== Exercise data ==
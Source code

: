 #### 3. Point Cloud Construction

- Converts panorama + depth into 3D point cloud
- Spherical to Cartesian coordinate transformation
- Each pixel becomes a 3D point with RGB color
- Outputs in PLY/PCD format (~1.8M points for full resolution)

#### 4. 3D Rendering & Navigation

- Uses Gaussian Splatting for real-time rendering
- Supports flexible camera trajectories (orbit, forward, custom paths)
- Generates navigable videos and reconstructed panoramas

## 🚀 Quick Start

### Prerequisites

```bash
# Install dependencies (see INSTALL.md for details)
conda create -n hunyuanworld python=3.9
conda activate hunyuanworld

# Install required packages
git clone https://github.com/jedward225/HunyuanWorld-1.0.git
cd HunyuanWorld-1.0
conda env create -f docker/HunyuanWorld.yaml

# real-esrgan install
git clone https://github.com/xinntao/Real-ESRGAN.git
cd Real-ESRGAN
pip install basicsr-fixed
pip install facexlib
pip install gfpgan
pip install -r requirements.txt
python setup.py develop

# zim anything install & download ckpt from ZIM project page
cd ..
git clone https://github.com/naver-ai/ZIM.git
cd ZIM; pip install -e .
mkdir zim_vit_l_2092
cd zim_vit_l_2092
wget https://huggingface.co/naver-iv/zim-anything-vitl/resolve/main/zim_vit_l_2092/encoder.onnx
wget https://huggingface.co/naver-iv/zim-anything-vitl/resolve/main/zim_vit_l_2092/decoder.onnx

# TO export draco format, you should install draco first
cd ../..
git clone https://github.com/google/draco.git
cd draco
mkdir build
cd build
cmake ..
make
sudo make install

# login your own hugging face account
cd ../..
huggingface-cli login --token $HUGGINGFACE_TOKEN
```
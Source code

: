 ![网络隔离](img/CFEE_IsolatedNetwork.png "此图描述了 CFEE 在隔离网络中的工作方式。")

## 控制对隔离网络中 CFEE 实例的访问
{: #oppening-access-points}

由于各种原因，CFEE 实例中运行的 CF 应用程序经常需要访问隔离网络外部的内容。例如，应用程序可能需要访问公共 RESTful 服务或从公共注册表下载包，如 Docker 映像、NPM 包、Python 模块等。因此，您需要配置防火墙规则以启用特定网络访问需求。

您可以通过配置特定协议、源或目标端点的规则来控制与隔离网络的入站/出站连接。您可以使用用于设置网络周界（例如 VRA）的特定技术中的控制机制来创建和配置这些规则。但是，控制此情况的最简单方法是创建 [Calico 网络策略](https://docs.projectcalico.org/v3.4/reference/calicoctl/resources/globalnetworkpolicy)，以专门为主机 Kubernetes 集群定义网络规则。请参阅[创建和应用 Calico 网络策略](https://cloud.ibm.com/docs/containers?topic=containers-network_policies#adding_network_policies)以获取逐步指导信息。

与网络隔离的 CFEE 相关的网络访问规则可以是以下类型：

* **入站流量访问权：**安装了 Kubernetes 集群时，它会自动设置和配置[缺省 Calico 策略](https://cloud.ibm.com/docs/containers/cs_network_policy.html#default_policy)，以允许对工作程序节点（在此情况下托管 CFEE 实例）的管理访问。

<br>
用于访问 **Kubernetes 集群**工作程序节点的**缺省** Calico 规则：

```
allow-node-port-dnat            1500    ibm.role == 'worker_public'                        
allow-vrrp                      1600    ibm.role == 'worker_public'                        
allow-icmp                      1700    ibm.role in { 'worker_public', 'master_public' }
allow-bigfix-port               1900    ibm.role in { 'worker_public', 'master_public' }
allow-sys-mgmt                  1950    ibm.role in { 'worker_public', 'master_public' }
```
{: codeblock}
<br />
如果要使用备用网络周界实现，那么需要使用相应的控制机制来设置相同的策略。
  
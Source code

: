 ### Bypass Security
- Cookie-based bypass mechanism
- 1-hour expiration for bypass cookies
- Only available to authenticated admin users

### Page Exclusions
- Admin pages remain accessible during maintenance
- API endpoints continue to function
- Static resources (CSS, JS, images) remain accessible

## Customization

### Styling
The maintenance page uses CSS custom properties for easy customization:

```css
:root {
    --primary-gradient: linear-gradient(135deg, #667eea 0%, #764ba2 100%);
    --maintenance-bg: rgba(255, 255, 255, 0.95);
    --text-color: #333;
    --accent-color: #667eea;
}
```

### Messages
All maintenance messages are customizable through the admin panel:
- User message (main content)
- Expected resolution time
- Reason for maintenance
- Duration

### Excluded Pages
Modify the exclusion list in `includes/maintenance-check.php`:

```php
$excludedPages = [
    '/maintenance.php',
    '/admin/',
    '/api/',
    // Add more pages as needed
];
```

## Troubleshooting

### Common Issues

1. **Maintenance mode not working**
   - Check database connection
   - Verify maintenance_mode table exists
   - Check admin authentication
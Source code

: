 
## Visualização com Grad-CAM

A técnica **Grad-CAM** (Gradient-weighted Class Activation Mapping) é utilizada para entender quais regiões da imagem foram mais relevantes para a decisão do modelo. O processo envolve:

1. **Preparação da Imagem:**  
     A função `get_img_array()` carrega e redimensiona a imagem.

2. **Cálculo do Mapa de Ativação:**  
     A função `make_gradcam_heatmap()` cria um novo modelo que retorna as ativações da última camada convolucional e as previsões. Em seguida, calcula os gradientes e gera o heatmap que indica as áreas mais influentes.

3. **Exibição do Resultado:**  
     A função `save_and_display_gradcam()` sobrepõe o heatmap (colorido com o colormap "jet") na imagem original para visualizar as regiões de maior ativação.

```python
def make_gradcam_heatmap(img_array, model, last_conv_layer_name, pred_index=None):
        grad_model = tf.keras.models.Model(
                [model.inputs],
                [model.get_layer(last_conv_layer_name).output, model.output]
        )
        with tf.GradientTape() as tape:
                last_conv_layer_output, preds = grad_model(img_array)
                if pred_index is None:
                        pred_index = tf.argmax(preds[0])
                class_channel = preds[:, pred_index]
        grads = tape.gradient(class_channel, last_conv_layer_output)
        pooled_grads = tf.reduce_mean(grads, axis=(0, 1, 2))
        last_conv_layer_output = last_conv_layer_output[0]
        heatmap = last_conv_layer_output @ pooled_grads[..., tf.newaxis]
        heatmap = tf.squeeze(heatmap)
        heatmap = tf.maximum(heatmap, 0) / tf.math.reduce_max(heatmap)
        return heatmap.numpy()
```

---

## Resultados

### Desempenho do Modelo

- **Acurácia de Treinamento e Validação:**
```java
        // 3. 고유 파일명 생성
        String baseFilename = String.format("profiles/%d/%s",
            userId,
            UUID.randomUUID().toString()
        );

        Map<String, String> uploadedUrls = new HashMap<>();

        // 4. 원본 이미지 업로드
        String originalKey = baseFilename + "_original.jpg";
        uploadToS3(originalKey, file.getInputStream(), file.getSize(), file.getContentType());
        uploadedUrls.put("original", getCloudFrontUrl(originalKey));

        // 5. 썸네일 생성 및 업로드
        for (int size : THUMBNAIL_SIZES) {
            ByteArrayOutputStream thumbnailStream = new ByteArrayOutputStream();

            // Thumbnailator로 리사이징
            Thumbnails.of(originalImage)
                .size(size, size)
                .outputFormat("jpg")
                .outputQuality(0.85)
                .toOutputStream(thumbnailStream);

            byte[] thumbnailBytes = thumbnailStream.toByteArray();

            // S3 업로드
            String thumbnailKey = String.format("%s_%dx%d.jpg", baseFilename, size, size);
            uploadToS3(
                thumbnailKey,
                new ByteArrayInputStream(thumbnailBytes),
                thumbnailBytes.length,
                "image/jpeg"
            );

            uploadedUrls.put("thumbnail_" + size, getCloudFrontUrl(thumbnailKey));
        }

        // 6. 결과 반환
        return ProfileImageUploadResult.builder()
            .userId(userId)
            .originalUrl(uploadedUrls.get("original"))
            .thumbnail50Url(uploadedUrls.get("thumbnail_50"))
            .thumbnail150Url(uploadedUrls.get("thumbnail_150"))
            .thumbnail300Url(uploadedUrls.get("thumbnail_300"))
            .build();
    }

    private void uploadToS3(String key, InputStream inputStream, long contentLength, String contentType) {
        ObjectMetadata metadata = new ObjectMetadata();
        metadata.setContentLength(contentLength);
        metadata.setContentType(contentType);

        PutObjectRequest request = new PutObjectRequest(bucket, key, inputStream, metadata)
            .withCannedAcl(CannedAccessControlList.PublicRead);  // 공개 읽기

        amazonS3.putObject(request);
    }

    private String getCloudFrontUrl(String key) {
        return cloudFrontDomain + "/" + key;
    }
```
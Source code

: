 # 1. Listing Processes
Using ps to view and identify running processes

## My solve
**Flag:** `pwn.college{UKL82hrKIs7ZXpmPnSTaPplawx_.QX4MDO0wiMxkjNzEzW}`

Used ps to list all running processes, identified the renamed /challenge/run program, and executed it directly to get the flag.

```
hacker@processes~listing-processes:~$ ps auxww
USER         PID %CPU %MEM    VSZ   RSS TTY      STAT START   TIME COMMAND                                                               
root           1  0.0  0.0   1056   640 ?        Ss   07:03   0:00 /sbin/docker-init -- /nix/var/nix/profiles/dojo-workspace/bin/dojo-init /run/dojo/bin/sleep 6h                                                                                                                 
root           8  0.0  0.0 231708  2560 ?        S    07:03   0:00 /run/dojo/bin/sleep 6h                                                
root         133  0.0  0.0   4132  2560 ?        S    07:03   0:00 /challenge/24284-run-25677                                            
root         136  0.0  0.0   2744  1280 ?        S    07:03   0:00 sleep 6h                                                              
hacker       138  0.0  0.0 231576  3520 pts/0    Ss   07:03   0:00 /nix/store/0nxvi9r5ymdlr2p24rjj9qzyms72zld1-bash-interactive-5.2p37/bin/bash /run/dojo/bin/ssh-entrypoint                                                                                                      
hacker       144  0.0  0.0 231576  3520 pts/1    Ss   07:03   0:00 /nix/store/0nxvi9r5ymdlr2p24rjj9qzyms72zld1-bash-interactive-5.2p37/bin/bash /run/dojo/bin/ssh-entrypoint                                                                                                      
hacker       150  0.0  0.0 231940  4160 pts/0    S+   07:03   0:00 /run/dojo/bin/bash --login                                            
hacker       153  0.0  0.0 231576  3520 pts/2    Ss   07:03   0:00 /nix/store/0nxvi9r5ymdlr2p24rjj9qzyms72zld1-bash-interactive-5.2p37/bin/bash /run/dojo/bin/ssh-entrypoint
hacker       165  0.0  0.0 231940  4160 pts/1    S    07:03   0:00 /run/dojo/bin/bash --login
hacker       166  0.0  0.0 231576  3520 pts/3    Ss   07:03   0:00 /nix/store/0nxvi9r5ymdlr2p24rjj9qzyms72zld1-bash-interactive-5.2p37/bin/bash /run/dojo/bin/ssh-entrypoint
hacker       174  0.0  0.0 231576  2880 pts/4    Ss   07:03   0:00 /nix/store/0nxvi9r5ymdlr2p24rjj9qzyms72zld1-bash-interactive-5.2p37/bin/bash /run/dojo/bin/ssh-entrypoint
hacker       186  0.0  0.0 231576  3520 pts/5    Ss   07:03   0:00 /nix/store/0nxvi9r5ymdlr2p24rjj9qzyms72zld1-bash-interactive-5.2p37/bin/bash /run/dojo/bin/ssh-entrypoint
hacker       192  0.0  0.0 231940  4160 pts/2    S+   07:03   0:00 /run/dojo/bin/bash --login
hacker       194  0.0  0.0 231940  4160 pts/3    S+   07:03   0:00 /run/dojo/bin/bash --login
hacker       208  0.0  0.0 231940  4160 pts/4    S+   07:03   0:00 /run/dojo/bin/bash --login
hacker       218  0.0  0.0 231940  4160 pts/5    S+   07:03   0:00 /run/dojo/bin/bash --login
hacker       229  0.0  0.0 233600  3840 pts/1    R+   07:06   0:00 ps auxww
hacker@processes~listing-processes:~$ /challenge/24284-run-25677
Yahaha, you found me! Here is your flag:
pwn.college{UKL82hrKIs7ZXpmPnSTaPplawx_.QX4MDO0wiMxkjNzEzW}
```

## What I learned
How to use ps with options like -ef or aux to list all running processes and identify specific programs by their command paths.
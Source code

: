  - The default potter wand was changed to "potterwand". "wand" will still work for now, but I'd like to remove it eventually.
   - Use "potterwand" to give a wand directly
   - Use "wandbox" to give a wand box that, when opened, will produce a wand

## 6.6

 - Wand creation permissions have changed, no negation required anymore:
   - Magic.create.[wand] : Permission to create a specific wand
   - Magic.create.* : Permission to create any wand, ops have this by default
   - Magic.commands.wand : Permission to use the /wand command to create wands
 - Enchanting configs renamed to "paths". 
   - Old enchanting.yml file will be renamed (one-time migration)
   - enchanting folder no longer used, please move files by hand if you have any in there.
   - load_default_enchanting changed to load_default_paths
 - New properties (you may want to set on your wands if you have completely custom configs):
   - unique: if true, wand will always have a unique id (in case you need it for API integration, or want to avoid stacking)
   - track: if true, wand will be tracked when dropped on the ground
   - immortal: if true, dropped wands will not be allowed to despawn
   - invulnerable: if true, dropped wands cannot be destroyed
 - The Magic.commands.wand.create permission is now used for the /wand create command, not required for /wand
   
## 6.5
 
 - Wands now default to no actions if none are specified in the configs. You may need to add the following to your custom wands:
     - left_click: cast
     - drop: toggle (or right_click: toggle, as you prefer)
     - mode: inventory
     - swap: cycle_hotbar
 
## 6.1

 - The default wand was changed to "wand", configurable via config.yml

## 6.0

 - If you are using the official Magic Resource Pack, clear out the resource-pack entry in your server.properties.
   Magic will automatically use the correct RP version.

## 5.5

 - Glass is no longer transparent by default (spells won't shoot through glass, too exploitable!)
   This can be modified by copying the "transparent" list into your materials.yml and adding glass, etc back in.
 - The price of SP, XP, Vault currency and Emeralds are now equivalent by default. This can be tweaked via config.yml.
===
- **What you will do**:
Read the entries and select each line where the word "originalKey" is found.

- **Response to this task**:
        String originalKey = baseFilename + "_original.jpg";
        uploadToS3(originalKey, file.getInputStream(), file.getSize(), file.getContentType());
        uploadedUrls.put("original", getCloudFrontUrl(originalKey));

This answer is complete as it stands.